All I mean to make apparent is that science will tell you when it doesn't know
Ridiculous- how would science "know" when it doesn't know? You just need to do more observations, collect more data, analyze more findings...



In a way there's truth to what you're saying. Pretty much all of science is very technically "inconclusive". For example, it's true that quantum theory can't make exact calculations. It's even true that all of its calculations are purely experimental. But Richard Feynman compared the accuracy of Quantum Theory's experimental predictions to specifying the width of North America to within one hair's breath.

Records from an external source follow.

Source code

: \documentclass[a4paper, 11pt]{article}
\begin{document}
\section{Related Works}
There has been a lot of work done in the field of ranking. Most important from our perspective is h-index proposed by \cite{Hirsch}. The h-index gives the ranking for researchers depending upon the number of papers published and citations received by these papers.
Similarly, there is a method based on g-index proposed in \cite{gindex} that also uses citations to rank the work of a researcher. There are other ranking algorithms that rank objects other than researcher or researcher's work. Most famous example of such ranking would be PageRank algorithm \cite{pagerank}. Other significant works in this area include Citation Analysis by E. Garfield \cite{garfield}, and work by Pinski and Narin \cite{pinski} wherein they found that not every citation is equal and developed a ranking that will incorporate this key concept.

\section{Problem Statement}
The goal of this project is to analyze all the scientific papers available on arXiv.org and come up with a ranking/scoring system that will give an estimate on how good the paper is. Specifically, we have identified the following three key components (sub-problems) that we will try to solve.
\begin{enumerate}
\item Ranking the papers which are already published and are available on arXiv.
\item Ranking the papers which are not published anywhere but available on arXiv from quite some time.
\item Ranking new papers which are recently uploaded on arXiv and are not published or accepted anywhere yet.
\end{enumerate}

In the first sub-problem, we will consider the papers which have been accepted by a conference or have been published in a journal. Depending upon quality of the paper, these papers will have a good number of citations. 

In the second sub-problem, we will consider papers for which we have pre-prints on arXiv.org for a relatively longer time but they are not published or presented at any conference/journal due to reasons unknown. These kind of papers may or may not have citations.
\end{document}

This means that Quantum Theory has to be, in some sense, true. Science considers the inability to remove the qualifier, "within one hair's breath", to be sufficient grounds to consider the data, incomplete.

Elementary probability theory dictates the odds are that before you die you will take in, through either food or drink, at least one molecule that passed through the bladder of Abraham Lincoln. This very nearly is statistical fact, but it remains probability theory.

All knowledge is tentative to be sure. But some things are so unlikely to be false, or "some laws are so unlikely to ever be broken, that we simply don't give them any more thought. When science says "it doesn't know", it means it hasn't found enough information to stop giving a certain subject any more thought.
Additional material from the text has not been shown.